Saved entries
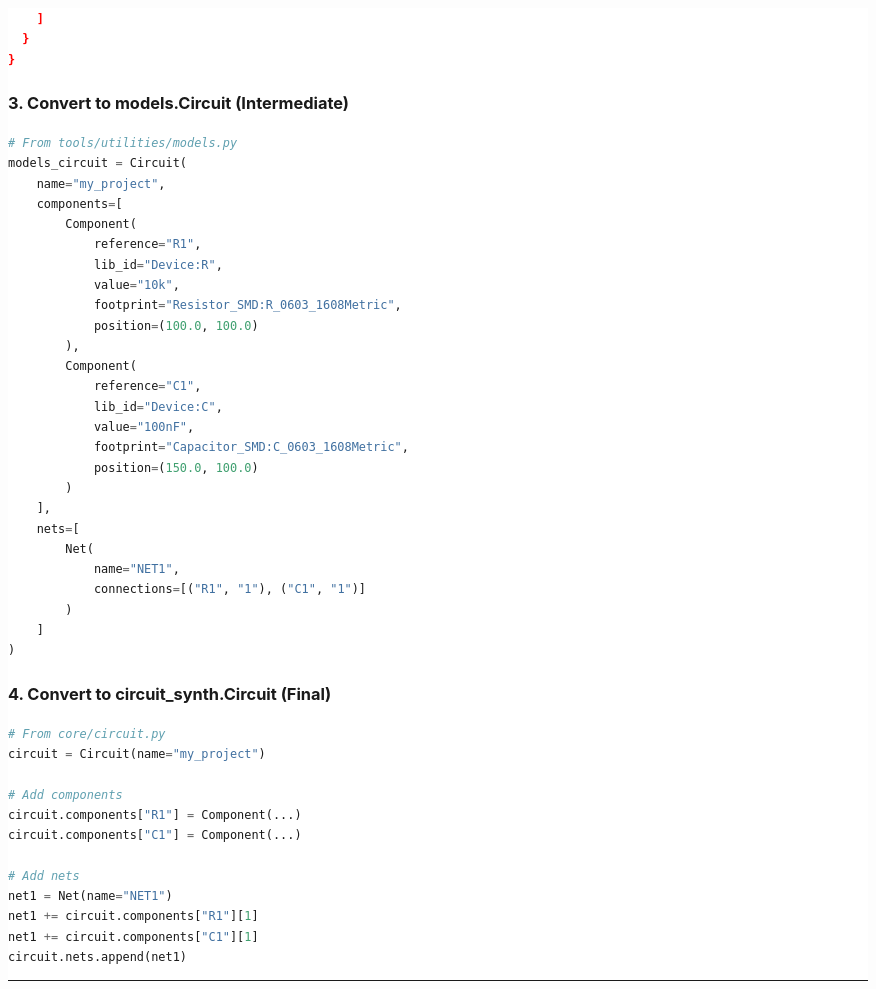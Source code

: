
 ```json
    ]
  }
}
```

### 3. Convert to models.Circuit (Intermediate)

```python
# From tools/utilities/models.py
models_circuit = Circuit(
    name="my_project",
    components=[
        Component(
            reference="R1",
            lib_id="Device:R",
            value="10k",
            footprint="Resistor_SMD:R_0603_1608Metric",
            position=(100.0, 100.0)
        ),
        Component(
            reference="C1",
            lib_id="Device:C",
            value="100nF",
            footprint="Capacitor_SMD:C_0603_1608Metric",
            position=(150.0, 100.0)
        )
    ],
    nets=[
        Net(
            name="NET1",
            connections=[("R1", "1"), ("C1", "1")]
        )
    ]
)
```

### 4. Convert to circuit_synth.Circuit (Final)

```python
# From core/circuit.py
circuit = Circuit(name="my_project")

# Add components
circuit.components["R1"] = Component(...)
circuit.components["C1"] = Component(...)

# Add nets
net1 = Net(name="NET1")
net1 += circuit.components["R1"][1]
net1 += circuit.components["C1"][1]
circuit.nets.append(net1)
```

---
* * *
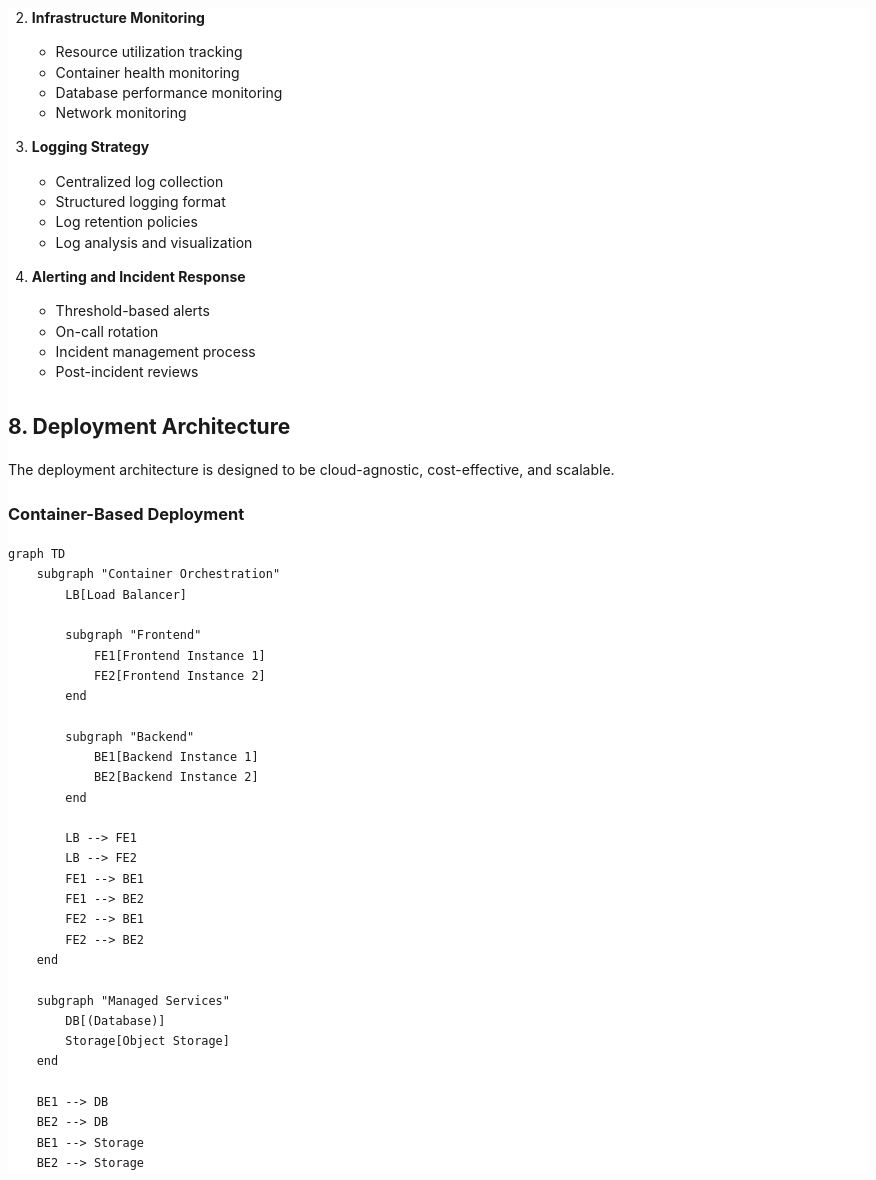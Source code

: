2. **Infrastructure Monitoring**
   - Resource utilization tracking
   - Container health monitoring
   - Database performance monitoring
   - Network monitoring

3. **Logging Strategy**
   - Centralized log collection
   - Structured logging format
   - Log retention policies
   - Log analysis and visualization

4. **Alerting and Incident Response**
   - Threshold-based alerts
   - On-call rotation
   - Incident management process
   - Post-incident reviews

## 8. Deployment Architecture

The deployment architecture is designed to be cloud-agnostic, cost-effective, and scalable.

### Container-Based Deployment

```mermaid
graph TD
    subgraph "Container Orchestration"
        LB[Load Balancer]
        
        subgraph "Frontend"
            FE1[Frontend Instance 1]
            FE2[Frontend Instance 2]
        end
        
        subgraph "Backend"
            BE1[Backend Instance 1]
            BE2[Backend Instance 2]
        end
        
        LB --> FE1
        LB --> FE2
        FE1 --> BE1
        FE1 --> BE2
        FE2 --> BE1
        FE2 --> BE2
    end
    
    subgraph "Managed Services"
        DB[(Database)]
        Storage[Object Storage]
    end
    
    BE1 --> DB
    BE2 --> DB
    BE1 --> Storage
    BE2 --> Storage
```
...
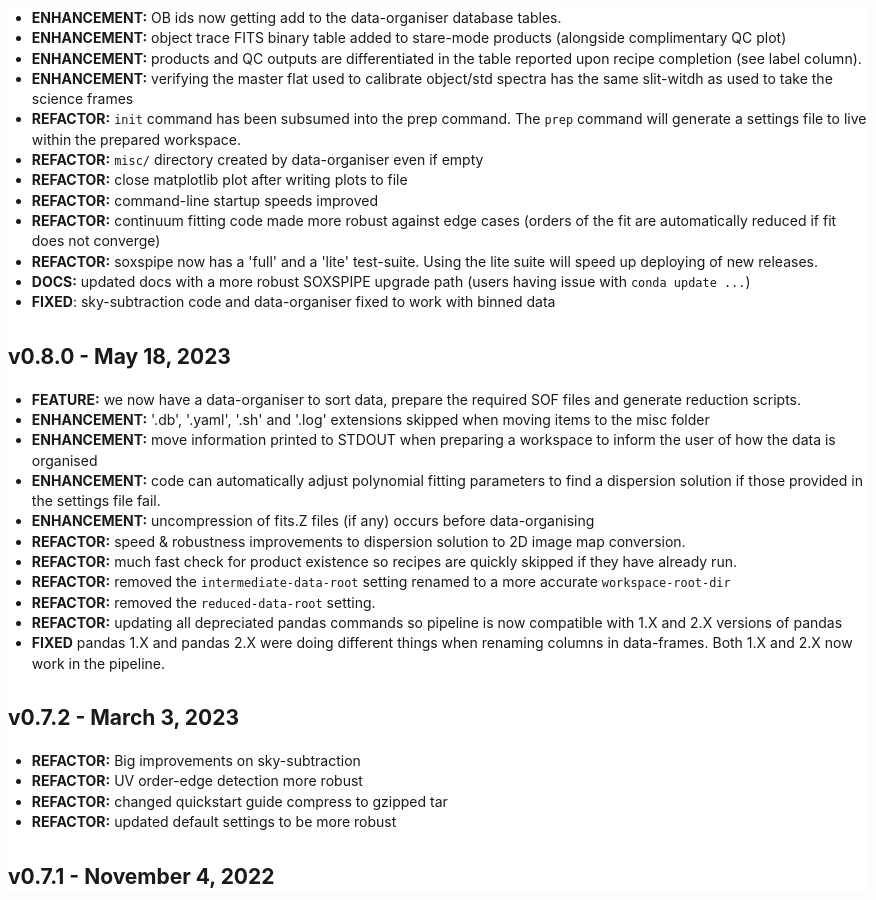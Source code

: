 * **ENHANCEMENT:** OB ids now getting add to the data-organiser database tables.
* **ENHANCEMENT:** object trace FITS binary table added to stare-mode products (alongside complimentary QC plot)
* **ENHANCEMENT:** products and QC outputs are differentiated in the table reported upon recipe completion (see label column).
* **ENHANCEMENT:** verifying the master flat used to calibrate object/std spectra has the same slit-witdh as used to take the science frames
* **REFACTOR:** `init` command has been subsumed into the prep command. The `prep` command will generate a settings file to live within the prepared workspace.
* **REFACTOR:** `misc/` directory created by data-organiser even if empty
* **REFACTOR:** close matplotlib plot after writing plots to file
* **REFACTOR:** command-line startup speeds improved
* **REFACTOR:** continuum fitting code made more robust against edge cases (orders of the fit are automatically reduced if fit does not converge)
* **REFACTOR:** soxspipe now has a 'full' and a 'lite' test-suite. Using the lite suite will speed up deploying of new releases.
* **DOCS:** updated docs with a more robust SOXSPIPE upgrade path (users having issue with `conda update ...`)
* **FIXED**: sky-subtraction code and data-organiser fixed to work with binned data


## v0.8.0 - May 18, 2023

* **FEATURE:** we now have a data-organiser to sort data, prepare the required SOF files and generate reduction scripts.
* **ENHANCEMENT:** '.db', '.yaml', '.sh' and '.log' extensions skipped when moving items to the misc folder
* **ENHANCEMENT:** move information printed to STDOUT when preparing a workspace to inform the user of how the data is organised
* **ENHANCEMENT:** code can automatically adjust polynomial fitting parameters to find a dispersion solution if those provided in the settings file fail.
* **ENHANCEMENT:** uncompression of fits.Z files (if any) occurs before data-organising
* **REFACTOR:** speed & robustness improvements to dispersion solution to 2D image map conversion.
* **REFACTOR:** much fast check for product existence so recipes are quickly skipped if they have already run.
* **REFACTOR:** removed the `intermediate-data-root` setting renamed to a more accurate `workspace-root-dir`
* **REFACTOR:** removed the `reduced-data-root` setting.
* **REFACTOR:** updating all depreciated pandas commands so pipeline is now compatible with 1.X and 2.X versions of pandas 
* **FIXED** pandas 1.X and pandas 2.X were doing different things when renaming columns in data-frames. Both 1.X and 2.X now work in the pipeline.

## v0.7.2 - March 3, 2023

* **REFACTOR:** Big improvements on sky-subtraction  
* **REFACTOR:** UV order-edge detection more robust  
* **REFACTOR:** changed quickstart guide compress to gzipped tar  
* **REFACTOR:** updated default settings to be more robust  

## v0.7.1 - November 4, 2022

Problem statement >>
Some of the data mentions "nets". Copy every line where it does.

Result for this exercise >>
    nets=[
# Add nets
circuit.nets.append(net1)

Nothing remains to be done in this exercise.